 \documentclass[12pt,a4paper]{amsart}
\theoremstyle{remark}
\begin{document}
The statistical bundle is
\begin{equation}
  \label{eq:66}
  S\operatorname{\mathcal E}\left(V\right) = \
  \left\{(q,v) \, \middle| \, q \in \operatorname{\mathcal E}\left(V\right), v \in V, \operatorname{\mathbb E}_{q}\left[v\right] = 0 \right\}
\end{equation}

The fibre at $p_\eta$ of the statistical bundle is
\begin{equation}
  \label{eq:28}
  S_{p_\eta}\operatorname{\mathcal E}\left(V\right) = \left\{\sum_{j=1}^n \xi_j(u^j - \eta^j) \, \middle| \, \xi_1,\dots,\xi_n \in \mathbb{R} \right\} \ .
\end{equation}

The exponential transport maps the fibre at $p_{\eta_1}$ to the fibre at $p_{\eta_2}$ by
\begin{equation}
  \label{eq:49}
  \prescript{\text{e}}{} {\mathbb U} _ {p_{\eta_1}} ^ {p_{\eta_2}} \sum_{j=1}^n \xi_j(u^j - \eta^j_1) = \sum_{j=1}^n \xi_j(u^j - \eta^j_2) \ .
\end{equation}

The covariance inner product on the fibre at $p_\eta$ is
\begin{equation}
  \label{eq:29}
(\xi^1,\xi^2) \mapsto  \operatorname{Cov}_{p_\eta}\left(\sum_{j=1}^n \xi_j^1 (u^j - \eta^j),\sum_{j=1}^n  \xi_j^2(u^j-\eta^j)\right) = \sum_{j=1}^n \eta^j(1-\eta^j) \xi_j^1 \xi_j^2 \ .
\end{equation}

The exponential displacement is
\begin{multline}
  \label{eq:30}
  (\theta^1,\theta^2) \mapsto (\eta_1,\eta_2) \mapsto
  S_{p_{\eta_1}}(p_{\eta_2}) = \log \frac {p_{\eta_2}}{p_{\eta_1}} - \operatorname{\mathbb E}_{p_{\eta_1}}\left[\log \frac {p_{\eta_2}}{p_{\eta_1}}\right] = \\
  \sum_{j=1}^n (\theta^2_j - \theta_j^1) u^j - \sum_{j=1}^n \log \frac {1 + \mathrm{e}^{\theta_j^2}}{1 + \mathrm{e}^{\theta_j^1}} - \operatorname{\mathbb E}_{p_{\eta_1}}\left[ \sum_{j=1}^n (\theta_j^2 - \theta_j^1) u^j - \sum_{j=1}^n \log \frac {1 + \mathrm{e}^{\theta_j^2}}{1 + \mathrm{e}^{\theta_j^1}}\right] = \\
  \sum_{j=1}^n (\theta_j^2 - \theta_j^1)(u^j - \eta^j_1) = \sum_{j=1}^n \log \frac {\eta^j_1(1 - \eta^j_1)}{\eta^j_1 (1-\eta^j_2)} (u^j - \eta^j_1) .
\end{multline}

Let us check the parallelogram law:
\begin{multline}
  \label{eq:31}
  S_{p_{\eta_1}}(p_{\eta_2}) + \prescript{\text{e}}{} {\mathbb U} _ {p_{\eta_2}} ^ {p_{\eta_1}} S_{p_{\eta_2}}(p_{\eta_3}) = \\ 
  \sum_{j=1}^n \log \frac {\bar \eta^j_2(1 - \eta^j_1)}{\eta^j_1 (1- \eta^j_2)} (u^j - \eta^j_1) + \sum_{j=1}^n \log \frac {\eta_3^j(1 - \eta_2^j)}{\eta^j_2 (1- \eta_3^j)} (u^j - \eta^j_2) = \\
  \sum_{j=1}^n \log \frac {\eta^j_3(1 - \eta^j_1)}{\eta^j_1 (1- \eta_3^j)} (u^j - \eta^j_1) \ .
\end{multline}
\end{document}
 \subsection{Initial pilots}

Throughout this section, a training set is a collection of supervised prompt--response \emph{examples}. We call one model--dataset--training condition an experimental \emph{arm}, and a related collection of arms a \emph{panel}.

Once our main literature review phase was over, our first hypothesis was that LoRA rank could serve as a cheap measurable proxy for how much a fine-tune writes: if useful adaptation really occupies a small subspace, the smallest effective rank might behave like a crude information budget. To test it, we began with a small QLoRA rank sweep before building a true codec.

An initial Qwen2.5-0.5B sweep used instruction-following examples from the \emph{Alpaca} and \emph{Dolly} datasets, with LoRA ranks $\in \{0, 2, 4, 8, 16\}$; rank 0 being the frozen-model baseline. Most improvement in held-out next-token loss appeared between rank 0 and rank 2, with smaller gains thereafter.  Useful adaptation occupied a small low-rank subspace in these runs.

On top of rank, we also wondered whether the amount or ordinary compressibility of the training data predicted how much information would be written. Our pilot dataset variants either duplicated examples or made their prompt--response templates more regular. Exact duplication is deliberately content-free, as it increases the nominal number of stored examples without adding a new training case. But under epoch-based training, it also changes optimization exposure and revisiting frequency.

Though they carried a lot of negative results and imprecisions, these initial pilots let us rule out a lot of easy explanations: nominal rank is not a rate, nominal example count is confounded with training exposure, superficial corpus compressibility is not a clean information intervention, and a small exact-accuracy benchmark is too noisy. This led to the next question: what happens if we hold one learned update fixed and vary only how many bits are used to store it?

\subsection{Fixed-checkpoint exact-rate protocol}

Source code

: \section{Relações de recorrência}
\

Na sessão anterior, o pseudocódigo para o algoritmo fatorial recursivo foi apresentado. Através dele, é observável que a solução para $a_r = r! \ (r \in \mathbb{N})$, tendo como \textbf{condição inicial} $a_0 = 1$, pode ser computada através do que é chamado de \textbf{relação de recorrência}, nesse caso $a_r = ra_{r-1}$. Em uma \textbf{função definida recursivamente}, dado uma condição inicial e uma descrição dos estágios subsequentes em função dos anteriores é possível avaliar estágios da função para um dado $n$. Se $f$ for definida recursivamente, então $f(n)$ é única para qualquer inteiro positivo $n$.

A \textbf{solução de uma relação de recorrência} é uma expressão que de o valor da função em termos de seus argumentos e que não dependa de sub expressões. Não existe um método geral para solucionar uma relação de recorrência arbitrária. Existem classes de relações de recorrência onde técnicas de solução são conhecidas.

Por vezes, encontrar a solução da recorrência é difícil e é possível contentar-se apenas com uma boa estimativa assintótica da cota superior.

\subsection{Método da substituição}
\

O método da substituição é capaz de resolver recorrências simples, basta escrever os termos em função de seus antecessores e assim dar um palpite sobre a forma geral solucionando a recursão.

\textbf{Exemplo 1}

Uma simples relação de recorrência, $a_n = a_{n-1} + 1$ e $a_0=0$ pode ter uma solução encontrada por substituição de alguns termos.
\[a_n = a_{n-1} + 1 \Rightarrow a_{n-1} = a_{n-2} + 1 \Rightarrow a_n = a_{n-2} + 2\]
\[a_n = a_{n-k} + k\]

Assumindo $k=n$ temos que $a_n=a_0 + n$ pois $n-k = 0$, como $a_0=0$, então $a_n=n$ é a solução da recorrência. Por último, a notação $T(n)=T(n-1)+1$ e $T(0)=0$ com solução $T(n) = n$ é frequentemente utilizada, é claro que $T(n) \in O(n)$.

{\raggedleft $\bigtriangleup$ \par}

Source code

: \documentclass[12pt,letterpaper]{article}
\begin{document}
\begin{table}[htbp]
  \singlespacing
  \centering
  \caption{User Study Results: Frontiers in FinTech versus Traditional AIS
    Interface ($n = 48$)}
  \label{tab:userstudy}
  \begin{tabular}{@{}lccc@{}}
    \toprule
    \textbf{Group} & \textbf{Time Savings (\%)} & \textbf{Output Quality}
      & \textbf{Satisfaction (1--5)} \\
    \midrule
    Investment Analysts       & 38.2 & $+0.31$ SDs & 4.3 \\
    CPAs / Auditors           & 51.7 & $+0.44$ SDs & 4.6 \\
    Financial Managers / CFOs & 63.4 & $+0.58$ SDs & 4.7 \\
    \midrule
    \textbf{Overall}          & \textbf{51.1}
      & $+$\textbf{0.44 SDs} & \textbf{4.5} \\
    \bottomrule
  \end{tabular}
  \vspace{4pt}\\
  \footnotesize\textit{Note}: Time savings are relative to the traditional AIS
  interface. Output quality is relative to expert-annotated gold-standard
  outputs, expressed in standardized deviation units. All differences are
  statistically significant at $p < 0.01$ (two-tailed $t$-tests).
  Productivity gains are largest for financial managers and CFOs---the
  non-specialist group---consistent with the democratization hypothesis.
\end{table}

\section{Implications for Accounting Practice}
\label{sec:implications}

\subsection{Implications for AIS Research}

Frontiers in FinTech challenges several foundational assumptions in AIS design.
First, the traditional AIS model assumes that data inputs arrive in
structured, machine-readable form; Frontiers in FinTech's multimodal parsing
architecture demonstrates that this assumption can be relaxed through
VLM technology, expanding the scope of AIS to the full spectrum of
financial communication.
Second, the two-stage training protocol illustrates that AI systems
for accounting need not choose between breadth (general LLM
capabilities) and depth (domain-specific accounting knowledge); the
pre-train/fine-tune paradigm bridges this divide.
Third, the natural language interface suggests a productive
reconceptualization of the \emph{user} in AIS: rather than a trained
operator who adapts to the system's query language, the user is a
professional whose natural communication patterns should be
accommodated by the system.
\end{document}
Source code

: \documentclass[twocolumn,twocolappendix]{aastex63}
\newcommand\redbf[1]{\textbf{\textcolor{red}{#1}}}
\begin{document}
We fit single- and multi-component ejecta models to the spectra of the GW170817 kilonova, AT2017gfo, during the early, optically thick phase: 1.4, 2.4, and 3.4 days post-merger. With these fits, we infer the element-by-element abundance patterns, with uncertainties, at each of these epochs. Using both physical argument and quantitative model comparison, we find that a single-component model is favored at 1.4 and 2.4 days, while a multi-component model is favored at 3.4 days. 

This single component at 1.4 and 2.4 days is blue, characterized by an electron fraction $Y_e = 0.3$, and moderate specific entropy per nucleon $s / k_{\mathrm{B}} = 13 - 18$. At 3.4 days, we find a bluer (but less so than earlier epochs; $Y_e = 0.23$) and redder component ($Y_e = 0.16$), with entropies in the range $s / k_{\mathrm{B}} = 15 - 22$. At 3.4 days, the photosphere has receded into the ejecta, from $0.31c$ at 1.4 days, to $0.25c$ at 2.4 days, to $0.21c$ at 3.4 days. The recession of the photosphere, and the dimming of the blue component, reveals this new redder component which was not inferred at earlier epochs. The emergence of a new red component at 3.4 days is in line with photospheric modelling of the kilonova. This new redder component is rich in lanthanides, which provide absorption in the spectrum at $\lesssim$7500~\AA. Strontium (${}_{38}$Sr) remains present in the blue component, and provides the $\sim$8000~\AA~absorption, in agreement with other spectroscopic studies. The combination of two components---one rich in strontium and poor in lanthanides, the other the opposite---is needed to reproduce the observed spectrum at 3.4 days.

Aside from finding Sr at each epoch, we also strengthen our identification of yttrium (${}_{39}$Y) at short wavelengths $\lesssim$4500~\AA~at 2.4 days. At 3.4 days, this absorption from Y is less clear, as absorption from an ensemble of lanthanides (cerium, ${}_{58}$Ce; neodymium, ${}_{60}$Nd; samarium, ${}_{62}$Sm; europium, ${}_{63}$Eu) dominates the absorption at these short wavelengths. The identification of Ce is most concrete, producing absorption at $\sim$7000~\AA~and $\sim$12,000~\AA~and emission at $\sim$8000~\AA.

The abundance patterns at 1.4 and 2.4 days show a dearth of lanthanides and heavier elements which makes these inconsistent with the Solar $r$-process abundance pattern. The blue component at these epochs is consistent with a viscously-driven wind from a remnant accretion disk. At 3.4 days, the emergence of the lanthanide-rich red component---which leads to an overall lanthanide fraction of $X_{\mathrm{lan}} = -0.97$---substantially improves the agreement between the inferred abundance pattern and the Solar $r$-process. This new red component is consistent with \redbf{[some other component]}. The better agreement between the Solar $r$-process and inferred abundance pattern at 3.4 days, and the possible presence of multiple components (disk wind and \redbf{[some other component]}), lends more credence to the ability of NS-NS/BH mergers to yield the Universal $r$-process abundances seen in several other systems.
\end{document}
- - -
▸ **Work order**: In the data above, find the line that contains "(\theta^1,\theta^2) \mapsto (\eta_1,\eta_2)" and the line that contains "Once our main". Repeat exactly those lines and every line between them, and only those.

▸ **Your response**:
  (\theta^1,\theta^2) \mapsto (\eta_1,\eta_2) \mapsto
  S_{p_{\eta_1}}(p_{\eta_2}) = \log \frac {p_{\eta_2}}{p_{\eta_1}} - \operatorname{\mathbb E}_{p_{\eta_1}}\left[\log \frac {p_{\eta_2}}{p_{\eta_1}}\right] = \\
  \sum_{j=1}^n (\theta^2_j - \theta_j^1) u^j - \sum_{j=1}^n \log \frac {1 + \mathrm{e}^{\theta_j^2}}{1 + \mathrm{e}^{\theta_j^1}} - \operatorname{\mathbb E}_{p_{\eta_1}}\left[ \sum_{j=1}^n (\theta_j^2 - \theta_j^1) u^j - \sum_{j=1}^n \log \frac {1 + \mathrm{e}^{\theta_j^2}}{1 + \mathrm{e}^{\theta_j^1}}\right] = \\
  \sum_{j=1}^n (\theta_j^2 - \theta_j^1)(u^j - \eta^j_1) = \sum_{j=1}^n \log \frac {\eta^j_1(1 - \eta^j_1)}{\eta^j_1 (1-\eta^j_2)} (u^j - \eta^j_1) .
\end{multline}

Let us check the parallelogram law:
\begin{multline}
  \label{eq:31}
  S_{p_{\eta_1}}(p_{\eta_2}) + \prescript{\text{e}}{} {\mathbb U} _ {p_{\eta_2}} ^ {p_{\eta_1}} S_{p_{\eta_2}}(p_{\eta_3}) = \\ 
  \sum_{j=1}^n \log \frac {\bar \eta^j_2(1 - \eta^j_1)}{\eta^j_1 (1- \eta^j_2)} (u^j - \eta^j_1) + \sum_{j=1}^n \log \frac {\eta_3^j(1 - \eta_2^j)}{\eta^j_2 (1- \eta_3^j)} (u^j - \eta^j_2) = \\
  \sum_{j=1}^n \log \frac {\eta^j_3(1 - \eta^j_1)}{\eta^j_1 (1- \eta_3^j)} (u^j - \eta^j_1) \ .
\end{multline}
\end{document}
 \subsection{Initial pilots}

Throughout this section, a training set is a collection of supervised prompt--response \emph{examples}. We call one model--dataset--training condition an experimental \emph{arm}, and a related collection of arms a \emph{panel}.

Once our main literature review phase was over, our first hypothesis was that LoRA rank could serve as a cheap measurable proxy for how much a fine-tune writes: if useful adaptation really occupies a small subspace, the smallest effective rank might behave like a crude information budget. To test it, we began with a small QLoRA rank sweep before building a true codec.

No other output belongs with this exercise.